• _What you have to do_:
In the material below, some lines carry "rather". Copy each such line.

• _Data_:
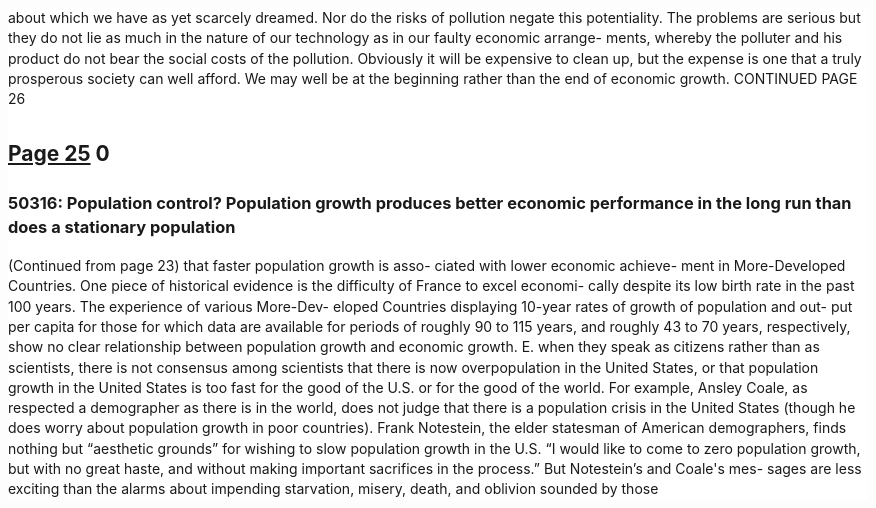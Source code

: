 about which we have as yet scarcely dreamed. 
Nor do the risks of pollution negate this potentiality. 
The problems are serious but they do not lie as much in the 
nature of our technology as in our faulty economic arrange- 
ments, whereby the polluter and his product do not bear 
the social costs of the pollution. Obviously it will be 
expensive to clean up, but the expense is one that a truly 
prosperous society can well afford. We may well be at the 
beginning rather than the end of economic growth. 
CONTINUED PAGE 26 
 

## [Page 25](https://demo.humlab.umu.se/courier/074873engo.pdf#page=25) 0

### 50316: Population control? Population growth produces better economic performance in the long run than does a stationary population

  
 
  
(Continued from page 23) 
that faster population growth is asso- 
ciated with lower economic achieve- 
ment in More-Developed Countries. 
One piece of historical evidence is the 
difficulty of France to excel economi- 
cally despite its low birth rate in the 
past 100 years. 
The experience of various More-Dev- 
eloped Countries displaying 10-year 
rates of growth of population and out- 
put per capita for those for which data 
are available for periods of roughly 
90 to 115 years, and roughly 43 to 
70 years, respectively, show no clear 
relationship between population growth 
and economic growth. 
E. when they speak as 
citizens rather than as scientists, there 
is not consensus among scientists that 
there is now overpopulation in the 
United States, or that population 
growth in the United States is too fast 
for the good of the U.S. or for the good 
of the world. For example, Ansley 
Coale, as respected a demographer as 
there is in the world, does not judge 
that there is a population crisis in the 
United States (though he does worry 
about population growth in poor 
countries). 
Frank Notestein, the elder statesman 
of American demographers, finds 
nothing but “aesthetic grounds” for 
wishing to slow population growth in 
the U.S. “I would like to come to zero 
population growth, but with no great 
haste, and without making important 
sacrifices in the process.” 
But Notestein’s and Coale's mes- 
sages are less exciting than the alarms 
about impending starvation, misery, 
death, and oblivion sounded by those 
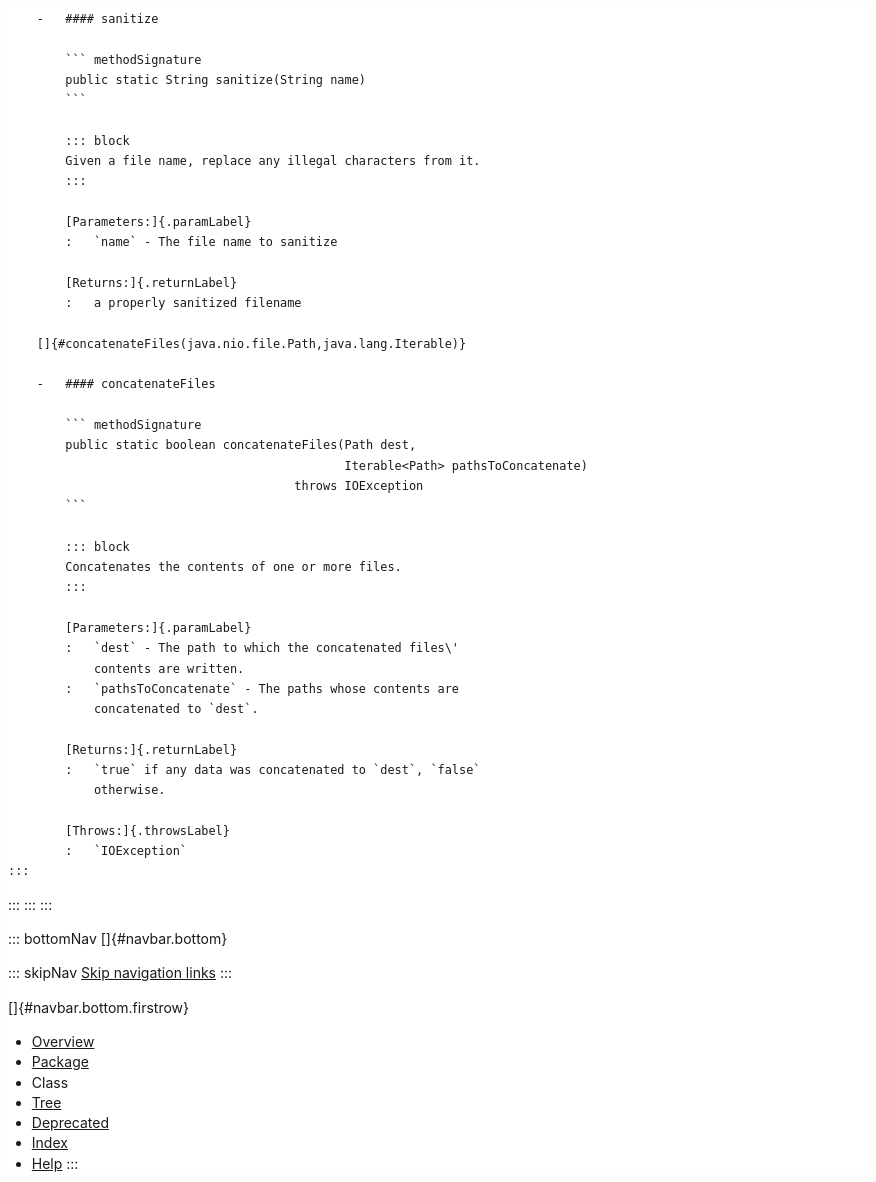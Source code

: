         -   #### sanitize

            ``` methodSignature
            public static String sanitize​(String name)
            ```

            ::: block
            Given a file name, replace any illegal characters from it.
            :::

            [Parameters:]{.paramLabel}
            :   `name` - The file name to sanitize

            [Returns:]{.returnLabel}
            :   a properly sanitized filename

        []{#concatenateFiles(java.nio.file.Path,java.lang.Iterable)}

        -   #### concatenateFiles

            ``` methodSignature
            public static boolean concatenateFiles​(Path dest,
                                                   Iterable<Path> pathsToConcatenate)
                                            throws IOException
            ```

            ::: block
            Concatenates the contents of one or more files.
            :::

            [Parameters:]{.paramLabel}
            :   `dest` - The path to which the concatenated files\'
                contents are written.
            :   `pathsToConcatenate` - The paths whose contents are
                concatenated to `dest`.

            [Returns:]{.returnLabel}
            :   `true` if any data was concatenated to `dest`, `false`
                otherwise.

            [Throws:]{.throwsLabel}
            :   `IOException`
    :::
:::
:::
:::

::: bottomNav
[]{#navbar.bottom}

::: skipNav
[Skip navigation links](#skip.navbar.bottom "Skip navigation links")
:::

[]{#navbar.bottom.firstrow}

-   [Overview](../../../../../index.html)
-   [Package](package-summary.html)
-   Class
-   [Tree](package-tree.html)
-   [Deprecated](../../../../../deprecated-list.html)
-   [Index](../../../../../index-all.html)
-   [Help](../../../../../help-doc.html)
:::

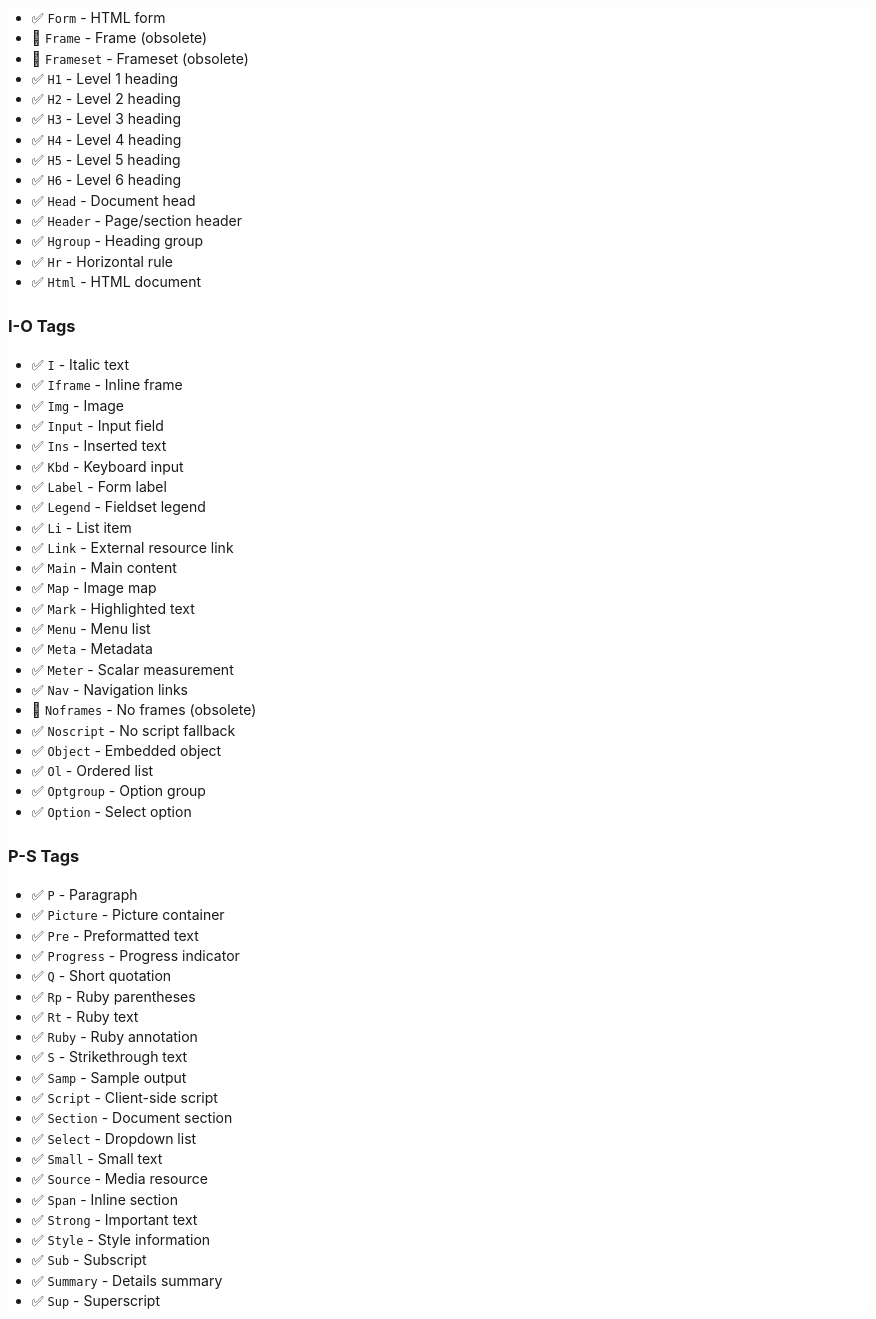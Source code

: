 - ✅ `Form` - HTML form
- 🚫 `Frame` - Frame (obsolete)
- 🚫 `Frameset` - Frameset (obsolete)
- ✅ `H1` - Level 1 heading
- ✅ `H2` - Level 2 heading
- ✅ `H3` - Level 3 heading
- ✅ `H4` - Level 4 heading
- ✅ `H5` - Level 5 heading
- ✅ `H6` - Level 6 heading
- ✅ `Head` - Document head
- ✅ `Header` - Page/section header
- ✅ `Hgroup` - Heading group
- ✅ `Hr` - Horizontal rule
- ✅ `Html` - HTML document

### **I-O Tags**  
- ✅ `I` - Italic text
- ✅ `Iframe` - Inline frame
- ✅ `Img` - Image
- ✅ `Input` - Input field
- ✅ `Ins` - Inserted text
- ✅ `Kbd` - Keyboard input
- ✅ `Label` - Form label
- ✅ `Legend` - Fieldset legend
- ✅ `Li` - List item
- ✅ `Link` - External resource link
- ✅ `Main` - Main content
- ✅ `Map` - Image map
- ✅ `Mark` - Highlighted text
- ✅ `Menu` - Menu list
- ✅ `Meta` - Metadata
- ✅ `Meter` - Scalar measurement
- ✅ `Nav` - Navigation links
- 🚫 `Noframes` - No frames (obsolete)
- ✅ `Noscript` - No script fallback
- ✅ `Object` - Embedded object
- ✅ `Ol` - Ordered list
- ✅ `Optgroup` - Option group
- ✅ `Option` - Select option

### **P-S Tags**
- ✅ `P` - Paragraph
- ✅ `Picture` - Picture container
- ✅ `Pre` - Preformatted text
- ✅ `Progress` - Progress indicator
- ✅ `Q` - Short quotation
- ✅ `Rp` - Ruby parentheses
- ✅ `Rt` - Ruby text
- ✅ `Ruby` - Ruby annotation
- ✅ `S` - Strikethrough text
- ✅ `Samp` - Sample output
- ✅ `Script` - Client-side script
- ✅ `Section` - Document section
- ✅ `Select` - Dropdown list
- ✅ `Small` - Small text
- ✅ `Source` - Media resource
- ✅ `Span` - Inline section
- ✅ `Strong` - Important text
- ✅ `Style` - Style information
- ✅ `Sub` - Subscript
- ✅ `Summary` - Details summary
- ✅ `Sup` - Superscript
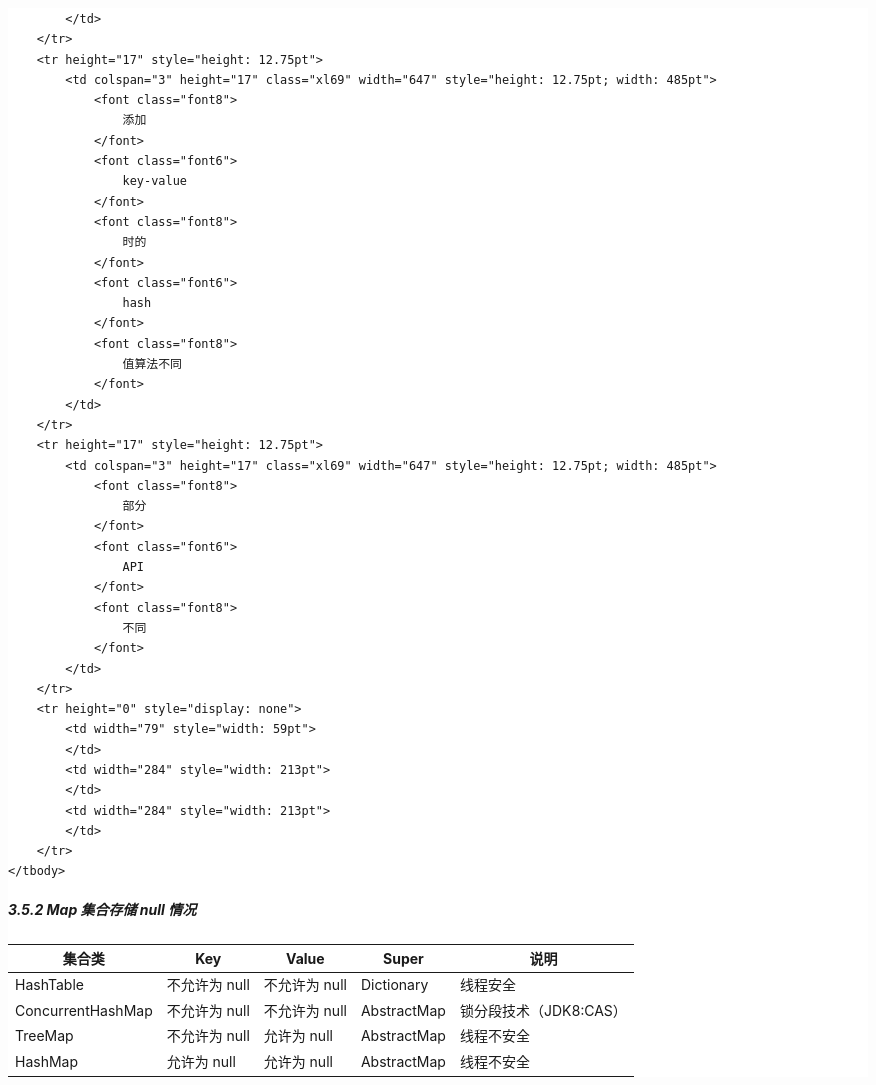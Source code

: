 			</td>
		</tr>
		<tr height="17" style="height: 12.75pt">
			<td colspan="3" height="17" class="xl69" width="647" style="height: 12.75pt; width: 485pt">
				<font class="font8">
					添加
				</font>
				<font class="font6">
					key-value
				</font>
				<font class="font8">
					时的
				</font>
				<font class="font6">
					hash
				</font>
				<font class="font8">
					值算法不同
				</font>
			</td>
		</tr>
		<tr height="17" style="height: 12.75pt">
			<td colspan="3" height="17" class="xl69" width="647" style="height: 12.75pt; width: 485pt">
				<font class="font8">
					部分
				</font>
				<font class="font6">
					API
				</font>
				<font class="font8">
					不同
				</font>
			</td>
		</tr>
		<tr height="0" style="display: none">
			<td width="79" style="width: 59pt">
			</td>
			<td width="284" style="width: 213pt">
			</td>
			<td width="284" style="width: 213pt">
			</td>
		</tr>
	</tbody>
</table>

##### 3.5.2 Map 集合存储 null 情况

| 集合类            | Key           | Value         | Super       | 说明                   |
| ----------------- | ------------- | ------------- | ----------- | ---------------------- |
| HashTable         | 不允许为 null | 不允许为 null | Dictionary  | 线程安全               |
| ConcurrentHashMap | 不允许为 null | 不允许为 null | AbstractMap | 锁分段技术（JDK8:CAS） |
| TreeMap           | 不允许为 null | 允许为 null   | AbstractMap | 线程不安全             |
| HashMap           | 允许为 null   | 允许为 null   | AbstractMap | 线程不安全             |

• _Response to this exercise_:
beginning rather than the end of economic growth. 
citizens rather than as scientists, there 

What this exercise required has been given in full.